For example, last year, 2.7 percent of electricity was produced from wind farms, 0.87 percent from small hydropower plants, 0.04 percent from solar panels and 1.45 percent from other RES. Serbia produces the most electricity from thermal power plants, and in 2020, that percentage was 69.85 percent.

According to such data, it is understandable that the profession is skeptical about the statements of Serbian officials that the share of produced electricity and heat in Serbia will reach at least 40% by 2040, and that in 2050 most of the electricity in our country will be produced from renewable sources.

In the European Union, on the other hand, renewable sources overtook fossil fuels last year in the share of electricity production with a percentage of 38 percent.

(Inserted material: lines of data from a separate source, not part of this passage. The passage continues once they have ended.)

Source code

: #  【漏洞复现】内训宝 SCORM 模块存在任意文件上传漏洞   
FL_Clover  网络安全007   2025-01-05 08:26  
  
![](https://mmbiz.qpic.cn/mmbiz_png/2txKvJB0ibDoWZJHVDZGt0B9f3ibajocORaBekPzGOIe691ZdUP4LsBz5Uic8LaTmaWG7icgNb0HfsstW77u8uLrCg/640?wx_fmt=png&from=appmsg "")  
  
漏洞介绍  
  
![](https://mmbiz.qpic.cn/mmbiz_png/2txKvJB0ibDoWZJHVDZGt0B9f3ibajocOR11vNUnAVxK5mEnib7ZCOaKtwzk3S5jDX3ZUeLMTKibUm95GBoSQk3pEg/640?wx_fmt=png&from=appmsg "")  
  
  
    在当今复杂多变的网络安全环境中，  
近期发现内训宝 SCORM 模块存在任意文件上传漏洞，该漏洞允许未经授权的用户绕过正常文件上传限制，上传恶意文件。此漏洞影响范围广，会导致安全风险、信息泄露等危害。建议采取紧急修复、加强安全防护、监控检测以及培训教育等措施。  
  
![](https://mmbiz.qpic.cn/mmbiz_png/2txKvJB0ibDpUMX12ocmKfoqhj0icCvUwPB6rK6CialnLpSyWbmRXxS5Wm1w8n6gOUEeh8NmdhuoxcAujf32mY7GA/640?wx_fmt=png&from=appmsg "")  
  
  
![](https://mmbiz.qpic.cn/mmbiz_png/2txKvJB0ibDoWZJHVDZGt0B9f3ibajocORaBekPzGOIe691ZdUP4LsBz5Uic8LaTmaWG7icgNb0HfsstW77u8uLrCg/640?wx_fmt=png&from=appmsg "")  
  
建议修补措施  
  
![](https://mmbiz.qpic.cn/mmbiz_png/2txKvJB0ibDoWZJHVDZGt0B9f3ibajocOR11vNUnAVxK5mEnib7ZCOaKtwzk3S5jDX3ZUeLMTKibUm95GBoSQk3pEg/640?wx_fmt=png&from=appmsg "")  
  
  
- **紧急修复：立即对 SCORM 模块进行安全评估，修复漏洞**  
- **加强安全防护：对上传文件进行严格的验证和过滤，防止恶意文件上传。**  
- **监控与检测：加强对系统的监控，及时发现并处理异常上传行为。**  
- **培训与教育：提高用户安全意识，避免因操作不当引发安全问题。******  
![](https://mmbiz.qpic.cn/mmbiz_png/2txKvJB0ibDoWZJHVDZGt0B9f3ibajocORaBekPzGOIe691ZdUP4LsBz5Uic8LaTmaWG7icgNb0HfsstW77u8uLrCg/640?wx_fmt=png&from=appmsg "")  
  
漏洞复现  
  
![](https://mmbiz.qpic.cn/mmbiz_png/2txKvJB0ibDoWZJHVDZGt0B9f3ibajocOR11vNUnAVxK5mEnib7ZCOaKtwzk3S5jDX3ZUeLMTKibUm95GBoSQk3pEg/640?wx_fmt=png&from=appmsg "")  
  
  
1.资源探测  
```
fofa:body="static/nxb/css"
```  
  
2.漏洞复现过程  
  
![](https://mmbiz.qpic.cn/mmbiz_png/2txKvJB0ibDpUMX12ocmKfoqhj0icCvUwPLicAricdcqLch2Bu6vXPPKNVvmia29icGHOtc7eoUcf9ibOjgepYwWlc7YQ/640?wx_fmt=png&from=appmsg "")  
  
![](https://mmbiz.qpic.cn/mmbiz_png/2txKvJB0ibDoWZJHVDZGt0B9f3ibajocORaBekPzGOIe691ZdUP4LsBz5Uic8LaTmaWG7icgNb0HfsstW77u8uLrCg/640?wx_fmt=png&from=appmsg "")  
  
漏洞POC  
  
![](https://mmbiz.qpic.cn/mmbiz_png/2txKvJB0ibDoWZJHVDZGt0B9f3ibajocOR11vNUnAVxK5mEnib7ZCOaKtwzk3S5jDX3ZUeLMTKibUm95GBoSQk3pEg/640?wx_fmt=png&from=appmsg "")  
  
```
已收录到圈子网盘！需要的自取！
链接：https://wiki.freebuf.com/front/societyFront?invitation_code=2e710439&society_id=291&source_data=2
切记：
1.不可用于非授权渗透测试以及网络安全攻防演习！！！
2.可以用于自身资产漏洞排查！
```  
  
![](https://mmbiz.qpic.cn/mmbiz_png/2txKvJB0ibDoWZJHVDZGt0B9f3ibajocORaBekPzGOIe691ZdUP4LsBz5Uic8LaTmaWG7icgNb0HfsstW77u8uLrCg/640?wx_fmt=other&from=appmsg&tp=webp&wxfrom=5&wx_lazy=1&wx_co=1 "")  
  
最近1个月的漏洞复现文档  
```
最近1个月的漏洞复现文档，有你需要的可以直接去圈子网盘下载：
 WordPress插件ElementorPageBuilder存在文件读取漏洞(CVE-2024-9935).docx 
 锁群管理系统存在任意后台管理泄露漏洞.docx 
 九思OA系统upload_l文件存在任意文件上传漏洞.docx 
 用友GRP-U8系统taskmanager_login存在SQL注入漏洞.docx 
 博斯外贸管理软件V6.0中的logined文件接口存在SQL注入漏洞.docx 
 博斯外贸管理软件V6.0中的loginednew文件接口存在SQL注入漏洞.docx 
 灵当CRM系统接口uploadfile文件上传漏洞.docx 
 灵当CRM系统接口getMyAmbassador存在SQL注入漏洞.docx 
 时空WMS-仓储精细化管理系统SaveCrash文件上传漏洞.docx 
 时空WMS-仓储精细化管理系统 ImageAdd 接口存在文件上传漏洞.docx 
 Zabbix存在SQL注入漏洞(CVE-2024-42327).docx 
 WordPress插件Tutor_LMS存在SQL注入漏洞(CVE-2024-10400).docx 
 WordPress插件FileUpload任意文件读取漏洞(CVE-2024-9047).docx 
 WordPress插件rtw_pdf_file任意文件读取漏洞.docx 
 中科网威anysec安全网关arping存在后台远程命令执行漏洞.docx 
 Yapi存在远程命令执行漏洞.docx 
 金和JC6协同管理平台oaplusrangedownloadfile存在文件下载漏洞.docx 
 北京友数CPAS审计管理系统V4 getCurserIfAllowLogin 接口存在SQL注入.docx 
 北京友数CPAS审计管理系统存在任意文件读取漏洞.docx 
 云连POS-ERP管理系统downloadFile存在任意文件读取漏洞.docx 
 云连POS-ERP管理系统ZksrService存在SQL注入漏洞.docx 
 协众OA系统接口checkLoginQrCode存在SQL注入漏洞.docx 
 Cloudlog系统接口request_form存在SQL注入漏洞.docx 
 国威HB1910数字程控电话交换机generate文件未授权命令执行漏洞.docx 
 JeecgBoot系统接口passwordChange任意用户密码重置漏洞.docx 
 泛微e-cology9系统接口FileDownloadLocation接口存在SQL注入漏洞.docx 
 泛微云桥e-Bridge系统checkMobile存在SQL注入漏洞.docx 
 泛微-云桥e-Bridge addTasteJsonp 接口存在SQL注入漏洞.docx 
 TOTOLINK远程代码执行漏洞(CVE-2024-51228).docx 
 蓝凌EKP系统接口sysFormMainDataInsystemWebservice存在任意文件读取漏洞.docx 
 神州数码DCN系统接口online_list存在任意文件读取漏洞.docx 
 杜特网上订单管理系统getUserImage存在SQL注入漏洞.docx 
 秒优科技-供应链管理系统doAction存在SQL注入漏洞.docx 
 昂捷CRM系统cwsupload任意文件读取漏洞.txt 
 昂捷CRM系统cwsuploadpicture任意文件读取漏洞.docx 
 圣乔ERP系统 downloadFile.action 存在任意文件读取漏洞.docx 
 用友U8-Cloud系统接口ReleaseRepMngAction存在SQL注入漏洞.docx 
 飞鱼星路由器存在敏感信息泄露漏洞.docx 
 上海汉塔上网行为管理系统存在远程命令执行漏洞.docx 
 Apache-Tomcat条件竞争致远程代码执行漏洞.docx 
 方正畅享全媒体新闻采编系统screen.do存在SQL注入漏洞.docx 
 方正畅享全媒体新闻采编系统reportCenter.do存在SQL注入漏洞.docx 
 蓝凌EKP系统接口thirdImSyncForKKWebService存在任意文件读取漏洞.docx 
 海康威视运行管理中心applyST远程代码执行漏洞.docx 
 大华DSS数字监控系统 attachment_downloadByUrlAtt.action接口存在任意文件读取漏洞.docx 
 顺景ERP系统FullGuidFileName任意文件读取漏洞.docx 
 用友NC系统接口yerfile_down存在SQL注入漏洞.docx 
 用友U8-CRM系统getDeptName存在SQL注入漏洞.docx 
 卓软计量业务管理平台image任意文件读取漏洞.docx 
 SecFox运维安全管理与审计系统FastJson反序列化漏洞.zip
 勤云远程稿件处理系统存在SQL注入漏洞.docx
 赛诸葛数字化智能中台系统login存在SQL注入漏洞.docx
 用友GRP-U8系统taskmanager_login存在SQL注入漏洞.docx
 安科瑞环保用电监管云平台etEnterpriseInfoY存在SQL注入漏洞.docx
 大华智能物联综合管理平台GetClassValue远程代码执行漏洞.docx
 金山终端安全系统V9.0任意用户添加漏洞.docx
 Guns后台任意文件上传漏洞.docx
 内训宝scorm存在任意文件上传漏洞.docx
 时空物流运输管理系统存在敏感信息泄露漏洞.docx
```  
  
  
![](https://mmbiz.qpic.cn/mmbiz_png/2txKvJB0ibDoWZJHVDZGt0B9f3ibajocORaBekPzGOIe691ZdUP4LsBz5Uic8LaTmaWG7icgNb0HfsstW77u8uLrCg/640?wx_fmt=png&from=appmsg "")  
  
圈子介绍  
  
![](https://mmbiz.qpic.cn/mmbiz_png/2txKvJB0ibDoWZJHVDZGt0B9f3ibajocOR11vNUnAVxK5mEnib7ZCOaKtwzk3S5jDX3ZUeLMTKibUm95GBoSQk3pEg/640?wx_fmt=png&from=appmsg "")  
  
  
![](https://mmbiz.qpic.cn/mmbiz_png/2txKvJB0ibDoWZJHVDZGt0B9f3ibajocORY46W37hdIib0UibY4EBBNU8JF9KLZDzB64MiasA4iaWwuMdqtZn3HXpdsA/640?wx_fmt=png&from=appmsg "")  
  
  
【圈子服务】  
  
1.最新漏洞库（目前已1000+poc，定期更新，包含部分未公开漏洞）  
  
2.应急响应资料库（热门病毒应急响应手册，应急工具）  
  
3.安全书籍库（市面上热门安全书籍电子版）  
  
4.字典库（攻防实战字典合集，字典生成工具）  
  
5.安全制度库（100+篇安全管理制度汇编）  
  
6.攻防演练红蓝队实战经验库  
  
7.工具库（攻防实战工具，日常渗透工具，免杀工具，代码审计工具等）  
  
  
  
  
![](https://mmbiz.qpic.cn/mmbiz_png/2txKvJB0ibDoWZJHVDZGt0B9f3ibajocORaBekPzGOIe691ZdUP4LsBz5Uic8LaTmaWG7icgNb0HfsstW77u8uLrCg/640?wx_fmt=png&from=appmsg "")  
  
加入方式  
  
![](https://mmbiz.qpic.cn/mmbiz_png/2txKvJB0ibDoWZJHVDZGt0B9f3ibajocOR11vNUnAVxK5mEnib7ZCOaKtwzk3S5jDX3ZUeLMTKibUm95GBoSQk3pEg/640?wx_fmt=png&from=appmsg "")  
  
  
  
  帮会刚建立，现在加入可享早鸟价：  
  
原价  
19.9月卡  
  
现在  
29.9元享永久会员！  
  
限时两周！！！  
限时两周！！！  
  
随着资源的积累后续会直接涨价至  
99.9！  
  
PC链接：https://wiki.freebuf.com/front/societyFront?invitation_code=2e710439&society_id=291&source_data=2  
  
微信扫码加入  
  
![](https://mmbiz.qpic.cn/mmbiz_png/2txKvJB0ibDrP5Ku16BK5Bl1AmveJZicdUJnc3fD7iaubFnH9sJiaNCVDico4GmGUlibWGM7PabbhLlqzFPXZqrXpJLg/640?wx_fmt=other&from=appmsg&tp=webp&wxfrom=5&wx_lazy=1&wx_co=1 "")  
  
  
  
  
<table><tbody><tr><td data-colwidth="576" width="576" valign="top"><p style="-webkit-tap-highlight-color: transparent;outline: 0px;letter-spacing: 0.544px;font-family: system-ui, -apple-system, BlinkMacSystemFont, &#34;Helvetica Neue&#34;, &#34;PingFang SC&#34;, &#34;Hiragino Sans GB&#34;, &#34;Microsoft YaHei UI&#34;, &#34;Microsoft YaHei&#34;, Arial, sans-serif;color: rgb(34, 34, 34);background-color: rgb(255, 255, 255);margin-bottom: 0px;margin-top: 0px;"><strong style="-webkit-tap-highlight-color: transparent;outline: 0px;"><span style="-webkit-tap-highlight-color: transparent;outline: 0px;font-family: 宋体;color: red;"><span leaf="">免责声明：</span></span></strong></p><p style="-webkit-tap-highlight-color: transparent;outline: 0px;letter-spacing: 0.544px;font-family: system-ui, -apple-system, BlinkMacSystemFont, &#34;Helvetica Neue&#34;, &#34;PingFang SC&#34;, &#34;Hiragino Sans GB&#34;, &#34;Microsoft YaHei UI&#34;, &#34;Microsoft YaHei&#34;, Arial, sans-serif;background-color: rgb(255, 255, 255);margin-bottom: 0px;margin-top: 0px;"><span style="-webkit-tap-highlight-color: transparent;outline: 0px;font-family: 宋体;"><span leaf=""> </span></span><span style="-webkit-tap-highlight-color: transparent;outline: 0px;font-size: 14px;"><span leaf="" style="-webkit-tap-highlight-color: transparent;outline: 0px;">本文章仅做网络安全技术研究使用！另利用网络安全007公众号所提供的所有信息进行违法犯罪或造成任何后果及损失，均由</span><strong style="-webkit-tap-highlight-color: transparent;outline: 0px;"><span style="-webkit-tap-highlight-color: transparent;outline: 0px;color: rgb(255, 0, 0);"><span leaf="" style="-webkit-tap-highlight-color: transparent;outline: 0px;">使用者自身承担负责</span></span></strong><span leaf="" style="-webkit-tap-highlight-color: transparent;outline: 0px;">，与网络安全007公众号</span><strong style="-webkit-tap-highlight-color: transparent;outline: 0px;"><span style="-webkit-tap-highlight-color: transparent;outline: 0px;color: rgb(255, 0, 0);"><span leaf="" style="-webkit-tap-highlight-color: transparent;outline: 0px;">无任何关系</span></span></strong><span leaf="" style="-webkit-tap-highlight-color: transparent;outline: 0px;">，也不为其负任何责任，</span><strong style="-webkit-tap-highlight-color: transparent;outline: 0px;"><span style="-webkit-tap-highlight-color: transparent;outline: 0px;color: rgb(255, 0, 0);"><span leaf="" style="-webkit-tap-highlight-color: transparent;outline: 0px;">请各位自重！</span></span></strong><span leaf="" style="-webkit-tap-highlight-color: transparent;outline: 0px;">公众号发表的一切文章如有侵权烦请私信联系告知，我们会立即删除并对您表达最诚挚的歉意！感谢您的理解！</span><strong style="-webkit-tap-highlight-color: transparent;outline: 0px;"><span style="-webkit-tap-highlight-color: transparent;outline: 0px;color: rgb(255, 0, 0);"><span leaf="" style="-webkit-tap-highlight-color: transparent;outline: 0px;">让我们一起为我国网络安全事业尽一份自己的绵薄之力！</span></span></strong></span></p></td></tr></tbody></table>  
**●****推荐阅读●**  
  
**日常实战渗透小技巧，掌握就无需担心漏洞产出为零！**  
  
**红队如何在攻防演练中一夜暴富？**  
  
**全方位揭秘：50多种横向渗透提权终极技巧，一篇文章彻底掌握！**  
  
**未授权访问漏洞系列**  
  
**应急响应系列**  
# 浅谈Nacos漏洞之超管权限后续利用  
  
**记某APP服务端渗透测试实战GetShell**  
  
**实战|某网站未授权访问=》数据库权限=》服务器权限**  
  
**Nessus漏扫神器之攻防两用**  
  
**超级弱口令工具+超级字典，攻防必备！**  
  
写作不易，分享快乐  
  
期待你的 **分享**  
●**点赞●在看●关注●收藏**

The share of fossil fuels was at the level of 37 percent, while the rest of the electricity was produced in nuclear power plants.

How much the EU countries are ahead of Serbia in the use of renewable sources is shown by the data that the electricity produced from wind and solar made 20% of the total production last year. The largest shares were recorded in Denmark 61 percent, Ireland 35 percent, Germany 33 percent and Spain 29 percent.

Economist Milan R. Kovacevic says that the main obstacle in meeting the set goals in the construction of renewable energy sources is that there is no clear strategic plan which projects are a priority and the lack of state engagement in promoting the implementation of the green agenda.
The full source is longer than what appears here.